● **Problem requirements**: Every line holding the word "oidc" should be copied from the material.
*** Entries supplied ***
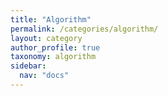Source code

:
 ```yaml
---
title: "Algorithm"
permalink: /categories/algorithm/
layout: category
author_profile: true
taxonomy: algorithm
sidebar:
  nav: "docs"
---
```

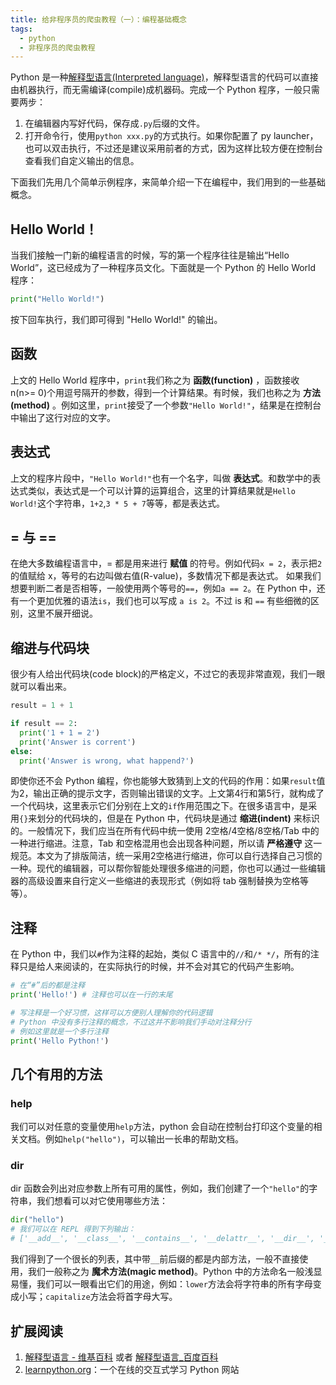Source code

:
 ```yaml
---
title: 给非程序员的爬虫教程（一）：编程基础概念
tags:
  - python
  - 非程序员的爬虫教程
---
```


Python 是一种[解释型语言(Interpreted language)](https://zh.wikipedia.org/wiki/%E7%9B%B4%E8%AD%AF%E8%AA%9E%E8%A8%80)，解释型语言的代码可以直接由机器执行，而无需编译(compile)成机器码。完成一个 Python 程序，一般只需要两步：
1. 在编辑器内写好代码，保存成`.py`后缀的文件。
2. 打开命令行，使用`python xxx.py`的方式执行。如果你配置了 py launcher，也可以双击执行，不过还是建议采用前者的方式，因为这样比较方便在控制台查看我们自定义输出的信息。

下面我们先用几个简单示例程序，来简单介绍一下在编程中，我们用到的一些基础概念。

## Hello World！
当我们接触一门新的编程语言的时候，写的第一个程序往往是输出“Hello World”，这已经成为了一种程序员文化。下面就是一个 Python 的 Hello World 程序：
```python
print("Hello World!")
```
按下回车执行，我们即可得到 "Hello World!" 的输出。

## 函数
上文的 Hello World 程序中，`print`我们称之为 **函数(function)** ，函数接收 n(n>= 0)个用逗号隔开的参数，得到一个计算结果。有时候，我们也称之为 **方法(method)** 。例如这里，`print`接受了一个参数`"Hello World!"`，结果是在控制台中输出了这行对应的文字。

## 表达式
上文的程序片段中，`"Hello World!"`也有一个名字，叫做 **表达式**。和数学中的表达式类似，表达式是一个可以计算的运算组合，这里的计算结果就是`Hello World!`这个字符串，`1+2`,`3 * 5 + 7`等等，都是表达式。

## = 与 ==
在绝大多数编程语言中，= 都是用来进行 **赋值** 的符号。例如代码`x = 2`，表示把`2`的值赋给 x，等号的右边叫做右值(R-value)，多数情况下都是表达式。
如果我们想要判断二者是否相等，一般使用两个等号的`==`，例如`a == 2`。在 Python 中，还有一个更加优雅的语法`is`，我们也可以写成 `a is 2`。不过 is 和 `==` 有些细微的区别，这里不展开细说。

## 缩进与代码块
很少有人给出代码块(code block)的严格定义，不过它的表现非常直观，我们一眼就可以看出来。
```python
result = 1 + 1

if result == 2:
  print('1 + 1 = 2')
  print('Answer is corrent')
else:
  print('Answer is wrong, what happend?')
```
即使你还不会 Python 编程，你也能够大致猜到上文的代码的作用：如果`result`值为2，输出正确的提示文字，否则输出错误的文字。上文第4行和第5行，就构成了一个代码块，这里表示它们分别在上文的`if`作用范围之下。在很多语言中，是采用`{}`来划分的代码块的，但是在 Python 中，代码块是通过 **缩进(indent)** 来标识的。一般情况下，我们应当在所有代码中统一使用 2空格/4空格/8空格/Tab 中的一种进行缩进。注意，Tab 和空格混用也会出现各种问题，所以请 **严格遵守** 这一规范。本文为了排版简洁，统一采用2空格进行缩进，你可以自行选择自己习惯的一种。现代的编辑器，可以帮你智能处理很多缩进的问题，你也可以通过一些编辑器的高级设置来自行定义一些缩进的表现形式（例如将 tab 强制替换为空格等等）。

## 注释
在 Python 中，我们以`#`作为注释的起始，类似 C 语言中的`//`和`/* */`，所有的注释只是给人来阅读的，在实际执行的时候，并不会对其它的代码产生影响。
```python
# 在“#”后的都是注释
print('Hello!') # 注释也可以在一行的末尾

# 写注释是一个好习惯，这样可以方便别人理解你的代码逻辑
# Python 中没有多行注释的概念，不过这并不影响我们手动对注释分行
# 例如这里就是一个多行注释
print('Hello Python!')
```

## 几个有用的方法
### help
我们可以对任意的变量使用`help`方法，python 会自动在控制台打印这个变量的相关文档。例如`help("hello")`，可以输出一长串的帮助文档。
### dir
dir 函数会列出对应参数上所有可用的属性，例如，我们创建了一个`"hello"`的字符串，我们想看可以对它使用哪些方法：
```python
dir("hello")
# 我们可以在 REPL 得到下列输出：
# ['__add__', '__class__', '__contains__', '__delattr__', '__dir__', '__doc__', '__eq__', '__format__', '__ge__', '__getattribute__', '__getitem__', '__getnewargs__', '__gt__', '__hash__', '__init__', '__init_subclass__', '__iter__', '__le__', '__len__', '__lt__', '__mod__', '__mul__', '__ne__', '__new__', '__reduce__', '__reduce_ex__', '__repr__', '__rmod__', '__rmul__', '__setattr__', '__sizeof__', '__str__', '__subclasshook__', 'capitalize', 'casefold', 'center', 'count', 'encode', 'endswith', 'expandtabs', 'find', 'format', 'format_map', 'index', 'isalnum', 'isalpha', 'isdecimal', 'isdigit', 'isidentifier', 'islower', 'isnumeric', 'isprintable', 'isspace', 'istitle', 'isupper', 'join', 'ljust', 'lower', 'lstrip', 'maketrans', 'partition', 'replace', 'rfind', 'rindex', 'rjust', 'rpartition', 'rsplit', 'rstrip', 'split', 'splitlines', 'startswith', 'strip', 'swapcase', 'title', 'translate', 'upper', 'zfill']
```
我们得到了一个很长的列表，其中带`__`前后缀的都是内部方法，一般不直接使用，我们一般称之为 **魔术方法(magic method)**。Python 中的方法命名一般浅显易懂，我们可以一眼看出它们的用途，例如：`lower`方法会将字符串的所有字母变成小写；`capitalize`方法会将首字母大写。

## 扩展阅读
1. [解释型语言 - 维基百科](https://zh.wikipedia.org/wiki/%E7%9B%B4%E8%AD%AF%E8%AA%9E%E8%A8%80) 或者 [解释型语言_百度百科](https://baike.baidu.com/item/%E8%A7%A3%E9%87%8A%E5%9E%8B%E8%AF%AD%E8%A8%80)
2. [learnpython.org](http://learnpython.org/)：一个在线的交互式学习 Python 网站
*** End of Entries supplied ***
*** Entries supplied ***
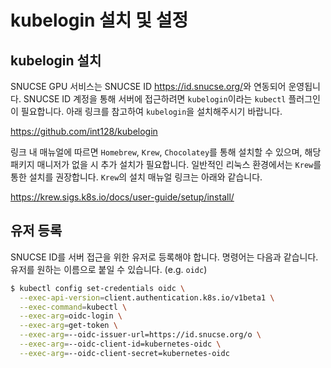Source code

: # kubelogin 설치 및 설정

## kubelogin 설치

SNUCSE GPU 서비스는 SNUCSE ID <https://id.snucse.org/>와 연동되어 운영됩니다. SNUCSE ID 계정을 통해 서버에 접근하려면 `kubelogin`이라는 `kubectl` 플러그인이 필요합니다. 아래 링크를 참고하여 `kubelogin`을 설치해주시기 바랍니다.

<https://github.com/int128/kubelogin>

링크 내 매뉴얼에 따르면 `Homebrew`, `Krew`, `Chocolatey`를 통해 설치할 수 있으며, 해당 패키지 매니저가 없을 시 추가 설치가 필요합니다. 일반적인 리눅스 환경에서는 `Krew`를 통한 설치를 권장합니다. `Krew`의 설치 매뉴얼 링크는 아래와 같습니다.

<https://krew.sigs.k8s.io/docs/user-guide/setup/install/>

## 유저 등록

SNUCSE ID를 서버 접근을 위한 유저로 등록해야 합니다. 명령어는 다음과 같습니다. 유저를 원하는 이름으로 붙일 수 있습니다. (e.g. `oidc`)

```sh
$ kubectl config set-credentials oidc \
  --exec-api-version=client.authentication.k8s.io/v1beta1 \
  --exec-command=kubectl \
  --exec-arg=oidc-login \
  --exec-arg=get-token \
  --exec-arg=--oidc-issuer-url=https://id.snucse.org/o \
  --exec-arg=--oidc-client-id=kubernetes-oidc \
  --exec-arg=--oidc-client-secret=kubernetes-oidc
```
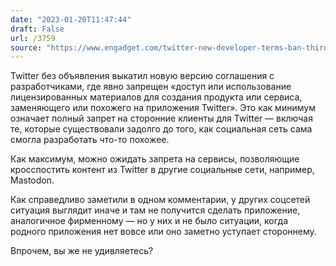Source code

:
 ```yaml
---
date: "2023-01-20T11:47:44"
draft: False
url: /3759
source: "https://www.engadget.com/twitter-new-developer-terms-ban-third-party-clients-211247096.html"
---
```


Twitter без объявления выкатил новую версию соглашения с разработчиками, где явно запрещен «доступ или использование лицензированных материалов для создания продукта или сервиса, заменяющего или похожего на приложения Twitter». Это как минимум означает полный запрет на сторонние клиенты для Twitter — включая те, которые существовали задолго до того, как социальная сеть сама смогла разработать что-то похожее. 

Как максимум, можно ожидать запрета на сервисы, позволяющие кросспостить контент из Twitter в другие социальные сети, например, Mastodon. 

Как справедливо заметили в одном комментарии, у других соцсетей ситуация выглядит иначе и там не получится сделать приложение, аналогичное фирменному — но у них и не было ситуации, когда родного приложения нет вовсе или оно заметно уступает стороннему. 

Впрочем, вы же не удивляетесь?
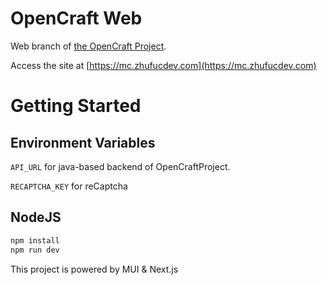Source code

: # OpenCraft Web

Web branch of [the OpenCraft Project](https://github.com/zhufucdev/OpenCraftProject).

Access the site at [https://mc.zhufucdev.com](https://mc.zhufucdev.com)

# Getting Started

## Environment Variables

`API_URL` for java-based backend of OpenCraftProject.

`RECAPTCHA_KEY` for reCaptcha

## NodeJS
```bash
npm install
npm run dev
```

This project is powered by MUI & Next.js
*** End of Entries supplied ***
● **Reply**:
SNUCSE ID를 서버 접근을 위한 유저로 등록해야 합니다. 명령어는 다음과 같습니다. 유저를 원하는 이름으로 붙일 수 있습니다. (e.g. `oidc`)
$ kubectl config set-credentials oidc \
  --exec-arg=oidc-login \
  --exec-arg=--oidc-issuer-url=https://id.snucse.org/o \
  --exec-arg=--oidc-client-id=kubernetes-oidc \
  --exec-arg=--oidc-client-secret=kubernetes-oidc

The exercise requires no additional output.